__EXERCISE BRIEF__
Write out all of the entries exactly, please.

[SOURCE INFORMATION — start]

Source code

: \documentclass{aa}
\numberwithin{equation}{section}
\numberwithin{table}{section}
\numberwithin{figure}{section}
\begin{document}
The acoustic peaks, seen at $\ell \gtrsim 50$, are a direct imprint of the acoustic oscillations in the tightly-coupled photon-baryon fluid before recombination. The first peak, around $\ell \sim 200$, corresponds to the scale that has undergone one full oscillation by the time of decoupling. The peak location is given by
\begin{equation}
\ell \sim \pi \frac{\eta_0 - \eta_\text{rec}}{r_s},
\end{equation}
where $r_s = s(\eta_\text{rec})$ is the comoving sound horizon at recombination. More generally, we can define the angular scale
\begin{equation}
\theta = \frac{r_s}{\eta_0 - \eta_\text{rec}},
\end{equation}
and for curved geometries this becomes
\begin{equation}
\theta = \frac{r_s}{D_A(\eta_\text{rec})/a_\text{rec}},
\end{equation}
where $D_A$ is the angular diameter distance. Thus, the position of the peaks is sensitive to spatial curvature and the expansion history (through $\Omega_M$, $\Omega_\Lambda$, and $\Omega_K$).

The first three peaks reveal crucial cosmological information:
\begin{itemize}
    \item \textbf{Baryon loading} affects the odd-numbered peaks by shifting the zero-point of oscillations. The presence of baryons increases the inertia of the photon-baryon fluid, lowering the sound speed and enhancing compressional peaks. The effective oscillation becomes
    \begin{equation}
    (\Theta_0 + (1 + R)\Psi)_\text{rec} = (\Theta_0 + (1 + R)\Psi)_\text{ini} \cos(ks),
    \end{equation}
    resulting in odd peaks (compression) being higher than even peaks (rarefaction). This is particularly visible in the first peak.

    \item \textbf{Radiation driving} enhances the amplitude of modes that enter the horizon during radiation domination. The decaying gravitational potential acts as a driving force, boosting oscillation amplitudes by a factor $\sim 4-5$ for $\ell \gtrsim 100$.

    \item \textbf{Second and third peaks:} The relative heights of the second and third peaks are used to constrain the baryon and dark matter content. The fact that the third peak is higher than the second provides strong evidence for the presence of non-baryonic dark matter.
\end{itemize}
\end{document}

[SOURCE INFORMATION — finish]

__RESULT OF THE EXERCISE__
Source code

: \documentclass{aa}
\numberwithin{equation}{section}
\numberwithin{table}{section}
\numberwithin{figure}{section}
\begin{document}
The acoustic peaks, seen at $\ell \gtrsim 50$, are a direct imprint of the acoustic oscillations in the tightly-coupled photon-baryon fluid before recombination. The first peak, around $\ell \sim 200$, corresponds to the scale that has undergone one full oscillation by the time of decoupling. The peak location is given by
\begin{equation}
\ell \sim \pi \frac{\eta_0 - \eta_\text{rec}}{r_s},
\end{equation}
where $r_s = s(\eta_\text{rec})$ is the comoving sound horizon at recombination. More generally, we can define the angular scale
\begin{equation}
\theta = \frac{r_s}{\eta_0 - \eta_\text{rec}},
\end{equation}
and for curved geometries this becomes
\begin{equation}
\theta = \frac{r_s}{D_A(\eta_\text{rec})/a_\text{rec}},
\end{equation}
where $D_A$ is the angular diameter distance. Thus, the position of the peaks is sensitive to spatial curvature and the expansion history (through $\Omega_M$, $\Omega_\Lambda$, and $\Omega_K$).

The first three peaks reveal crucial cosmological information:
\begin{itemize}
    \item \textbf{Baryon loading} affects the odd-numbered peaks by shifting the zero-point of oscillations. The presence of baryons increases the inertia of the photon-baryon fluid, lowering the sound speed and enhancing compressional peaks. The effective oscillation becomes
    \begin{equation}
    (\Theta_0 + (1 + R)\Psi)_\text{rec} = (\Theta_0 + (1 + R)\Psi)_\text{ini} \cos(ks),
    \end{equation}
    resulting in odd peaks (compression) being higher than even peaks (rarefaction). This is particularly visible in the first peak.

    \item \textbf{Radiation driving} enhances the amplitude of modes that enter the horizon during radiation domination. The decaying gravitational potential acts as a driving force, boosting oscillation amplitudes by a factor $\sim 4-5$ for $\ell \gtrsim 100$.

    \item \textbf{Second and third peaks:} The relative heights of the second and third peaks are used to constrain the baryon and dark matter content. The fact that the third peak is higher than the second provides strong evidence for the presence of non-baryonic dark matter.
\end{itemize}
\end{document}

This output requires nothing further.